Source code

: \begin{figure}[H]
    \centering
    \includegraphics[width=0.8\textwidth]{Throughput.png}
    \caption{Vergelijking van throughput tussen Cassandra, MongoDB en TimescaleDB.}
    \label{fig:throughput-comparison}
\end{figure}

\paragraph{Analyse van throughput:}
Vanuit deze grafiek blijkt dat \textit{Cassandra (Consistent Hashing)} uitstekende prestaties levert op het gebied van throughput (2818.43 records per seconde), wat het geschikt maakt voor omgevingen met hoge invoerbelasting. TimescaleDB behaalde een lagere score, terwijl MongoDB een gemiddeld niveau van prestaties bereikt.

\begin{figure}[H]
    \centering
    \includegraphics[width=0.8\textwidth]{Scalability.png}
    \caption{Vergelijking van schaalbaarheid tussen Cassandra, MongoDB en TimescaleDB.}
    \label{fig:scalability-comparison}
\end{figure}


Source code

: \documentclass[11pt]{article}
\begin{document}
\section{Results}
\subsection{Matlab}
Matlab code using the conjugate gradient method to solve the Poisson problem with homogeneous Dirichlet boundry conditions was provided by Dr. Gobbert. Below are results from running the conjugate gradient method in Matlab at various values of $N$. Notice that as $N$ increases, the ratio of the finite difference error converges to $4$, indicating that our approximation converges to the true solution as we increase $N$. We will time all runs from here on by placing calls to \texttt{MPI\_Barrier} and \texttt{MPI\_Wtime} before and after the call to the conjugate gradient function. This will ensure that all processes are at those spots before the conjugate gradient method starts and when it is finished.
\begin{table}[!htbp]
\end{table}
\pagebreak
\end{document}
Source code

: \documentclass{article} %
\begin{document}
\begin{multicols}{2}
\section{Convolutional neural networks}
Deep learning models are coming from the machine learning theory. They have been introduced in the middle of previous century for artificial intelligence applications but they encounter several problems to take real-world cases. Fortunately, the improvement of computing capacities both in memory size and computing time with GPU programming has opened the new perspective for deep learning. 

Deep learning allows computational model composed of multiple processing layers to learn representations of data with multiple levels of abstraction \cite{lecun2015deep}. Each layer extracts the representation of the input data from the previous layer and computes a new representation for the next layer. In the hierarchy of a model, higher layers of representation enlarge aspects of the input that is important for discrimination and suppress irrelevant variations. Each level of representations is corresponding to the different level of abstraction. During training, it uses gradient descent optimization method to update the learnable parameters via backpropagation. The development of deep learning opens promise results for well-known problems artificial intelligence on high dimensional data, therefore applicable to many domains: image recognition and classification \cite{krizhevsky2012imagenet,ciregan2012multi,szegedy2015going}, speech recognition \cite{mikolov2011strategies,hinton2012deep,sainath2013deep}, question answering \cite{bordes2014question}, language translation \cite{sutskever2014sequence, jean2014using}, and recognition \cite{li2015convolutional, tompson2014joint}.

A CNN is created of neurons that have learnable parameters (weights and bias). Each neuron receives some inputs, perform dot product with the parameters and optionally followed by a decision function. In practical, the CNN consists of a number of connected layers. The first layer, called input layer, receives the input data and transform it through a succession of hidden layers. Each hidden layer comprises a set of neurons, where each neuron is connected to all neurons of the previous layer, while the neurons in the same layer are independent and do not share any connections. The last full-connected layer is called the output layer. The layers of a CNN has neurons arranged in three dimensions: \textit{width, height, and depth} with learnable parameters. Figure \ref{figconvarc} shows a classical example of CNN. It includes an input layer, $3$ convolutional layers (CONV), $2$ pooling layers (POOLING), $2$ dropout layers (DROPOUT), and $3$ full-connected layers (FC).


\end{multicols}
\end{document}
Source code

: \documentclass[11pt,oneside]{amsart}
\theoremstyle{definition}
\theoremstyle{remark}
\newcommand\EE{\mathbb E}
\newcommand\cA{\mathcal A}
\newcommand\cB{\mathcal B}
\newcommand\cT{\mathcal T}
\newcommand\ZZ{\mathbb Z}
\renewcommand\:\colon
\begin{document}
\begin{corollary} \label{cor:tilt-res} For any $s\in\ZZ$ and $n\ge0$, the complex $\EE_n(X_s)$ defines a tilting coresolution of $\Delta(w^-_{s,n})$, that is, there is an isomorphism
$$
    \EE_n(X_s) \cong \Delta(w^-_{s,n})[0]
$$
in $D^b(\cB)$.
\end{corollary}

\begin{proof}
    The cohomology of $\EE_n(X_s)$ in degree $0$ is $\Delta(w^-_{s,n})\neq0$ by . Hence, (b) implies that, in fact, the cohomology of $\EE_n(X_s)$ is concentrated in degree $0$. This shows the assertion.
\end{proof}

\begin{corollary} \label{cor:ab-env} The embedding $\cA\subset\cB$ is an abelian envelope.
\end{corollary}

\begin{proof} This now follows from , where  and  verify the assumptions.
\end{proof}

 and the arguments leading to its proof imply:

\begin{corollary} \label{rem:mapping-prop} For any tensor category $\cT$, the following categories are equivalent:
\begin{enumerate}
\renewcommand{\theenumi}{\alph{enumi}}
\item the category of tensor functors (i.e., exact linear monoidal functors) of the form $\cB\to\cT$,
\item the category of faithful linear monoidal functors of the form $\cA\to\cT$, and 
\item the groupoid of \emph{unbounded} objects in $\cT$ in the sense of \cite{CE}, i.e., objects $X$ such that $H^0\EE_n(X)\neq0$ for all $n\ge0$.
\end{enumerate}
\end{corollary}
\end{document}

━━━━━━━━━━━━━━━━━━━━

* Task brief *
Lines from the records above that hold "tussen" are the ones to list.

* Exercise solution *
    \caption{Vergelijking van throughput tussen Cassandra, MongoDB en TimescaleDB.}
    \caption{Vergelijking van schaalbaarheid tussen Cassandra, MongoDB en TimescaleDB.}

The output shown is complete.